Mehr als 15 Millionen elternlose Kinder leben nach aktuellen Schätzungen auf der ganzen Welt. SOS-Kinderdorf ermöglicht diesen Kindern eine bessere Zukunft und versucht zugleich, das Stigma des Verlassenseins zu entkräften.

Dass die Anzahl an Kindern ohne elterliche Betreuung weltweit teils auf Schätzungen statt konkreten Belegen beruht, spricht Bände. Vielerorts fehlt es für diese Kinder an Unterstützung und grundsätzlich an einem Bewusstsein für deren Lage, Bedürfnisse und Erfahrungen. Die UN-Richtlinien zur alternativen Betreuung von Kindern, an denen SOS-Kinderdorf aktiv mitgearbeitet hat, machen umfassende Empfehlungen zur Unterbringung und Begleitung von elternlosen Kindern. In der Realität hapert es jedoch noch an deren Umsetzung.

Neben tragischen Einzelfällen gibt es regional und national geprägte, spezifische Ursachen, die für neue Wellen, man könnte auch sagen Generationen, an Kindern ohne Eltern sorgen. Beispiele hierfür sind die Aids- und Ebola-Epidemien, die zahllose Leben kosteten und Kinder allein zurückliessen. Ebenso bedeutsam als Ursache sind wirtschaftliche Gründe, die Eltern zwingen, ihre Heimat auf der Suche nach Arbeit und einer besseren Zukunft zu verlassen. Verzweifelt und zum Äussersten getrieben lassen sie ihre Kinder zurück. Nicht aus Egoismus, sondern weil sie keinen anderen Ausweg sehen und den Kleinen die oft lange und gefährliche Reise nicht zumuten möchten.

Auf den Verlust der Eltern folgt oft eine tragische Entwicklung in mehreren Akten. Das Fernbleiben von der Schule, die Verkümmerung sozialer Fähigkeiten und ein späteres Abrutschen in die Kriminalität. Erika Dittli, Programmleiterin bei SOS-Kinderdorf, betont die Bedeutung von Bildung: «Ohne Schule geht nichts. Nicht nur die Kinder müssen gestärkt werden, auch die Schulen müssen im Umgang mit diesen Fällen gefördert werden.» In den eigenen Kinderdörfern sensibilisiert das Hilfswerk seine Betreuungsfachleute für die Rechte und Möglichkeiten, welche die Kinder haben. Das Ziel muss es sein, betroffene Kinder vom Stigma des Verlassenseins zu befreien. Erika Dittli erläutert die verschiedenen Formen der Diskriminierung, die viele Waisenkinder erfahren: «Vielfach wird ihnen ihr Erbe vorenthalten. Sie erleben Gewalt und Ausbeutung, oft haben sie keinerlei Mitspracherecht über ihr Schicksal. Von Traumata, die zu bleibender Verletzbarkeit führen, ganz zu schweigen. Aber es gibt auch unerwartete Arten der Diskriminierung: Überzogenes Mitleid kann schädliche Formen annehmen, wenn Betroffenen jegliches Können aberkannt wird und sie unter Bevormundung leiden.»

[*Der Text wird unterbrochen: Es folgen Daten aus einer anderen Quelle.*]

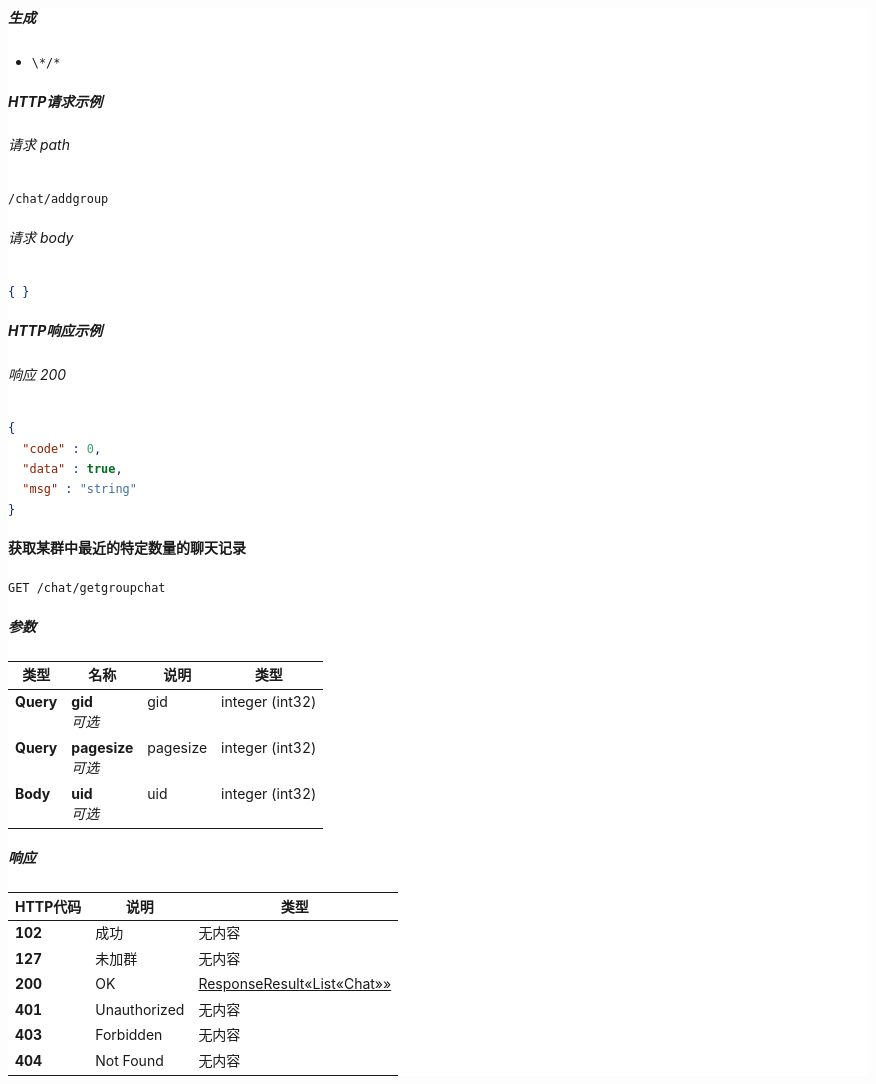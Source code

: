 
##### 生成

* `\*/*`


##### HTTP请求示例

###### 请求 path
```
/chat/addgroup
```


###### 请求 body
```json
{ }
```


##### HTTP响应示例

###### 响应 200
```json
{
  "code" : 0,
  "data" : true,
  "msg" : "string"
}
```


<a name="getgroupchatusingget"></a>
#### 获取某群中最近的特定数量的聊天记录
```
GET /chat/getgroupchat
```


##### 参数

|类型|名称|说明|类型|
|---|---|---|---|
|**Query**|**gid**  <br>*可选*|gid|integer (int32)|
|**Query**|**pagesize**  <br>*可选*|pagesize|integer (int32)|
|**Body**|**uid**  <br>*可选*|uid|integer (int32)|


##### 响应

|HTTP代码|说明|类型|
|---|---|---|
|**102**|成功|无内容|
|**127**|未加群|无内容|
|**200**|OK|[ResponseResult«List«Chat»»](#d4fd7cedcb8c5dc04f176888e43cbb73)|
|**401**|Unauthorized|无内容|
|**403**|Forbidden|无内容|
|**404**|Not Found|无内容|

Oft fehlt es vor Ort an Modellen mit familienähnlicher Betreuung sowie den materiellen und personellen Möglichkeiten, diese angemessen umzusetzen. Mit den Programmen zur Familienstärkung beugt das Hilfswerk dem Verlust der Eltern vor, und in den SOS-Kinderdörfern bietet es Kindern, die keine Bezugsperson mehr haben, ein liebevolles, geschütztes Zuhause, das ihre Rechte gewährleistet.

Bild: Kinder wie die kleine Malika (3) aus dem Niger, die ihre Familie verloren haben, brauchen ein liebevolles Zuhause.


Schweiz

Andauernde Aufarbeitung

Das Schicksal der Verdingkinder markiert ein dunkles Kapitel der Schweizer Geschichte, das als Warnung
für die Zukunft dienen muss.

Bis 1981 wurden Schätzungen zufolge mindestens 60 000 Kinder Opfer der unwürdigen Verdingpraxis. Ohne Bezugspersonen, weggegeben und in einigen Fällen den leiblichen Eltern entrissen, mussten sie in ihrem neuen Zuhause, das einen solchen Namen kaum verdient, Zwangsarbeit ohne Gehalt und oft unter körperlicher und psychischer Gewalt verrichten. Viele ehemalige Verdingkinder leiden nach wie vor unter der Last der Erfahrungen und trauen sich nicht, diese öffentlich zu machen. Kindern ihre Rechte, ihre Entscheidungen und die Chance auf eine faire Zukunft derart zu entreissen und zu verweigern, gilt es unbedingt für alle Zeiten zu verhindern.